Firefight (Reckoners #2) - Brandon Sanderson Page 0,127

agony subsided and, groaning, I climbed to my feet. I flexed my fingers and squeezed them into fists. My hands worked, though my skin stung as if I had a bad sunburn. That didn’t seem to be going away. The blessing that Prof had given me was no more.

I stepped forward and kicked something with my foot. Obliteration’s sword. I picked it up, but all I found of Megan’s gun was a melted piece of slag.

She was going to kill me for that.

Well, Obliteration obviously had enough control over his powers to not melt objects he preferred to keep intact. I clutched the sword as I felt my way through the small dark room to a door. I opened it; beyond was a narrow wooden stairway, framed by banisters on both walls. From what light there was I could see that I’d been in some kind of small supply room. My clothes had basically been vaporized. All I had left was Abraham’s pendant, which still hung around my neck, one side of the chain melted. I pulled it off, worried that the melted chain would snap.

I found a length of cloth—it looked like it could have once been curtains—and wrapped it around myself. Then, holding the sword in one hand, pendant in the other, I climbed the stairs slowly, step after step. As I ascended the light grew brighter, and I began to make out odd decorations on the walls.

… Posters?

Yes, posters. Old ones, from the decades before Calamity. Bright, vibrant colors, women in ruffled skirts, sweaters that exposed a shoulder. Neon on black. The posters had faded over time, but I could see they’d been hung meticulously back in the day. I stopped beside one in that silent stairwell. It showed a pair of hands holding a glowing fruit, a band’s name emblazoned at the bottom.

Where was I?

I looked up toward the light at the top of the stairs. Sweating, I continued to climb until I came to the top and to a door with a chair next to it. The door was cracked open, and I pushed it farther, revealing a small, neat bedroom decorated like the stairwell with posters on the walls, proclaiming a glorified urban life.

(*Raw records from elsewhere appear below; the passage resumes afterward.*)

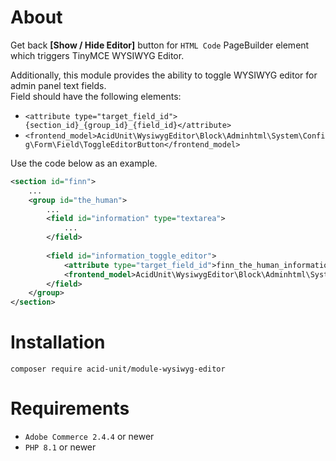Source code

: # About

Get back **[Show / Hide Editor]** button for `HTML Code` PageBuilder element which triggers
TinyMCE WYSIWYG Editor.

Additionally, this module provides the ability to toggle WYSIWYG editor for admin panel text fields.<br>
Field should have the following elements:
- `<attribute type="target_field_id">{section_id}_{group_id}_{field_id}</attribute>`
- `<frontend_model>AcidUnit\WysiwygEditor\Block\Adminhtml\System\Config\Form\Field\ToggleEditorButton</frontend_model>`

Use the code below as an example.

```xml
<section id="finn">
    ...
    <group id="the_human">
        ...
        <field id="information" type="textarea">
            ...
        </field>
        
        <field id="information_toggle_editor">
            <attribute type="target_field_id">finn_the_human_information</attribute>
            <frontend_model>AcidUnit\WysiwygEditor\Block\Adminhtml\System\Config\Form\Field\ToggleEditorButton</frontend_model>
        </field>
    </group>
</section>
```

# Installation

`composer require acid-unit/module-wysiwyg-editor`

# Requirements

- `Adobe Commerce 2.4.4` or newer
- `PHP 8.1` or newer
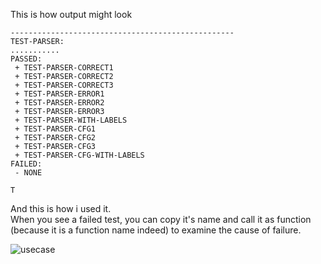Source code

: This is how output might look

```
--------------------------------------------------
TEST-PARSER:
...........
PASSED:
 + TEST-PARSER-CORRECT1
 + TEST-PARSER-CORRECT2
 + TEST-PARSER-CORRECT3
 + TEST-PARSER-ERROR1
 + TEST-PARSER-ERROR2
 + TEST-PARSER-ERROR3
 + TEST-PARSER-WITH-LABELS
 + TEST-PARSER-CFG1
 + TEST-PARSER-CFG2
 + TEST-PARSER-CFG3
 + TEST-PARSER-CFG-WITH-LABELS
FAILED:
 - NONE

T
```

And this is how i used it.  
When you see a failed test, you can copy it's name and call it as function (because it is a function name indeed) to examine the cause of failure.  
  
![usecase](https://cloud.githubusercontent.com/assets/22116479/25864807/713de004-34f9-11e7-851b-76adabc7ad44.png "usecase")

Two hospital-style beds lay in the room, out of place, with steel frames and sterile white sheets. One held a sleeping man in his thirties or forties hooked up with all kinds of tubes and wires. The other held a small wizened woman with a tub of water next to her.

Another woman wearing medical scrubs stood over this patient. As soon as I entered, the doctor looked at me and gave a little start, then walked out the way I had come in. The only sounds were those of the heart rate monitors. I stepped forward, hesitant, feeling an uncanny, surreal sensation. The aged woman, obviously Regalia, was awake and staring at something on the wall. As I entered, I noted three very large television screens.

On the center one, Prof, Val, and Exel stood just inside a room glowing so brightly I could barely make them out.

“So,” Regalia said. “You’ve found me.”

I looked to the side. A figure of her as I knew her had appeared from the tub of water. I looked back at the woman in the bed. She was far, far older than her projected self. And far more sickly. The real Regalia there breathed in and out with the help of a respirator and didn’t say anything.

“How did you get here?” the projection asked.

“Obliteration,” I said quietly. “He located me too easily each time I hid from him. I realized that he had to teleport somewhere when he vanished. It stood to reason that he was coming to you and getting instructions on where to go. He can’t see everything in the city, but you can.” I looked at the television screens. “At least, everywhere with water.” She’d set these up so she could watch other places, obviously.

But why? What was going on in that room with Prof, Val, and Exel? I looked back at Regalia.

The projection glanced at the elderly figure in bed. “It is frustrating that we still age,” she said. “What is the point of divine power if your body gives out?” She shook her head as if disgusted at herself.

I slowly moved through the room, trying to figure out what to do next. I had her, right? Of course, she had that tub of water, so she wasn’t entirely defenseless.